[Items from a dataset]
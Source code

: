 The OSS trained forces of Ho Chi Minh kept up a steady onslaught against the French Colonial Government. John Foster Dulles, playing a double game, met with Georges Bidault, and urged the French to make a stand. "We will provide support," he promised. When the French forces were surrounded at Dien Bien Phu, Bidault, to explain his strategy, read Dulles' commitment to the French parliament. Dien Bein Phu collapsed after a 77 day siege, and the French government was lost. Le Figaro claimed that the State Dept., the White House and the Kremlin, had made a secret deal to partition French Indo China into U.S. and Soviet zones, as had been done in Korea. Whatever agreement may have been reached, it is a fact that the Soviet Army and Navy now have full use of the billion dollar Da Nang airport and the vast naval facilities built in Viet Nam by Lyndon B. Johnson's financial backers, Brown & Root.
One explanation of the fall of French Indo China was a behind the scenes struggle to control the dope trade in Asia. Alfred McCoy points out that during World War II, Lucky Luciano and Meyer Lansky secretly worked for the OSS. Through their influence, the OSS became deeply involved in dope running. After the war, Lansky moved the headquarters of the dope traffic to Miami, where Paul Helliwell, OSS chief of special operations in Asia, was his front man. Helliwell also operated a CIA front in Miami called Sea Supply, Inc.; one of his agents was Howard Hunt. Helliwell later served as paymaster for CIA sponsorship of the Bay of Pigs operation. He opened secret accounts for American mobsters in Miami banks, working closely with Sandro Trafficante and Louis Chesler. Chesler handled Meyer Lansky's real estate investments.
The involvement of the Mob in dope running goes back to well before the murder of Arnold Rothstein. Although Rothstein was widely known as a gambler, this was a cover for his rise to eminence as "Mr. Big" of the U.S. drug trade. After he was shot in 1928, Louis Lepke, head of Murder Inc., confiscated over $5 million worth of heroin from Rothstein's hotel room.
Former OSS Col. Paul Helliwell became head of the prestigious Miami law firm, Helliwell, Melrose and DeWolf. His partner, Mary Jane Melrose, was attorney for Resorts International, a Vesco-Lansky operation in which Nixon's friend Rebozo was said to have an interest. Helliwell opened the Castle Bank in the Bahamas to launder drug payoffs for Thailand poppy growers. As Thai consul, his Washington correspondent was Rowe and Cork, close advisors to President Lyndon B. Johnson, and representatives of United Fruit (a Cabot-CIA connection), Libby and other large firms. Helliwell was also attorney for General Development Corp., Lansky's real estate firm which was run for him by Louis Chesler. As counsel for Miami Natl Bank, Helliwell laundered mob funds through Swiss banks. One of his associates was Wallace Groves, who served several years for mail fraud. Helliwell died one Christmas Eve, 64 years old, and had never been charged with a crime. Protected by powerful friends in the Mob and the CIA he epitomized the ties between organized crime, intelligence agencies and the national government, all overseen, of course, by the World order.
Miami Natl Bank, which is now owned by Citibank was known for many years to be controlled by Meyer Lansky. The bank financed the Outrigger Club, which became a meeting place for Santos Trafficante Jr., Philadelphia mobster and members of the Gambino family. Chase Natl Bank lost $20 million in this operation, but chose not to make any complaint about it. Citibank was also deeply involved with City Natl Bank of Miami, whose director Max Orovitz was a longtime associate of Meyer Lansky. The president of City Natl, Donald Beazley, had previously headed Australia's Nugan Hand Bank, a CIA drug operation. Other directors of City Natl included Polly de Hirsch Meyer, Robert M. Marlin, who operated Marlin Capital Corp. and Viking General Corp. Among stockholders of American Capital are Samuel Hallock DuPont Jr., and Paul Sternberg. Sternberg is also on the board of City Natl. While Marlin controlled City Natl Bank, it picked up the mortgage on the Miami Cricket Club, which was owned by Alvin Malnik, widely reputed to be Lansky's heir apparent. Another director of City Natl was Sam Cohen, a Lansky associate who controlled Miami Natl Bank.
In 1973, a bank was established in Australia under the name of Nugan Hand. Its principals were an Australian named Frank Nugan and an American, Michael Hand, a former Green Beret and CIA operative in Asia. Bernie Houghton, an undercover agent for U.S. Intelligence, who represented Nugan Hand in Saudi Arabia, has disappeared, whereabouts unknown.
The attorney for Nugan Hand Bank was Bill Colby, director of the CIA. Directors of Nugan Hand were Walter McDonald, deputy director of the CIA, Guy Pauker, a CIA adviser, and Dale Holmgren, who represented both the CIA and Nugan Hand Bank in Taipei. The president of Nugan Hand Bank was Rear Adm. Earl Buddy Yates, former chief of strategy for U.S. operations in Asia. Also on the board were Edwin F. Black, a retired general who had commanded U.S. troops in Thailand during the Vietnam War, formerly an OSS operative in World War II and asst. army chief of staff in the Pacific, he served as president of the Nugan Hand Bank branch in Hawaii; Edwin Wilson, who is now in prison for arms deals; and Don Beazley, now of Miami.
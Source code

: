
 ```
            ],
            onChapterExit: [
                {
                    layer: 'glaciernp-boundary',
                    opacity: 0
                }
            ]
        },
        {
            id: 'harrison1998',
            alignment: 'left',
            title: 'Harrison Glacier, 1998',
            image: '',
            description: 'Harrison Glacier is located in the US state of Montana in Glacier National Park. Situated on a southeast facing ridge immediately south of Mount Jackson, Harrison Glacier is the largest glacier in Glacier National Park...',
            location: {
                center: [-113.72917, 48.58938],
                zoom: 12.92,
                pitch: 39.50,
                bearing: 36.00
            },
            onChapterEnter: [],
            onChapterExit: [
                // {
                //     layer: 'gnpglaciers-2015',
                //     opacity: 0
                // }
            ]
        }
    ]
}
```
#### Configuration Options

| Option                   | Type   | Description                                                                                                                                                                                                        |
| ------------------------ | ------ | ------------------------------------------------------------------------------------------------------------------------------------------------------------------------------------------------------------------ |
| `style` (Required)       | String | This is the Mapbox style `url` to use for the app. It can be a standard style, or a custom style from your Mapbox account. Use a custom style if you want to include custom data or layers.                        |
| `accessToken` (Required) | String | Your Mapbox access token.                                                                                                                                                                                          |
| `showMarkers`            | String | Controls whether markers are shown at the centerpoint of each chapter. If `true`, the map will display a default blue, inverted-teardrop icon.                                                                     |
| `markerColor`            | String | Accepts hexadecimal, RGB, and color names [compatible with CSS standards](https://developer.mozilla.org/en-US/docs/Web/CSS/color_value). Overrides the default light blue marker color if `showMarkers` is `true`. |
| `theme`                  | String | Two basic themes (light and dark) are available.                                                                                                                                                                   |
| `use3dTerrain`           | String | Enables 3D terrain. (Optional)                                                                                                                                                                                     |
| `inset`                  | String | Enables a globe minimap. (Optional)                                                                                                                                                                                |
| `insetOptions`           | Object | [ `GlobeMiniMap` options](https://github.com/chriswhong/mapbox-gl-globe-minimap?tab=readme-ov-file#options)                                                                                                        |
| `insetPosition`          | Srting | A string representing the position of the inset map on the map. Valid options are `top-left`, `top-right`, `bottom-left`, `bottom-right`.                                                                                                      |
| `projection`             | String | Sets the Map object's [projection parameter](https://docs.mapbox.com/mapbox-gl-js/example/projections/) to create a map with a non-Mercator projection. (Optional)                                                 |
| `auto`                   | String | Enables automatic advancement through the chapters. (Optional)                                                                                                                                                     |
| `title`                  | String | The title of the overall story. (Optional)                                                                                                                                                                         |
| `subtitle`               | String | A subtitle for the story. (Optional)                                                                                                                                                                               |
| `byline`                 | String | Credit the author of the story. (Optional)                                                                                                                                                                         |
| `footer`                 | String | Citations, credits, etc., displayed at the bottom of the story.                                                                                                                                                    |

**Task directions**:
In the data above, each line holding "left" is to be found and copied.

**Answer below**:
            alignment: 'left',
| `insetPosition`          | Srting | A string representing the position of the inset map on the map. Valid options are `top-left`, `top-right`, `bottom-left`, `bottom-right`.                                                                                                      |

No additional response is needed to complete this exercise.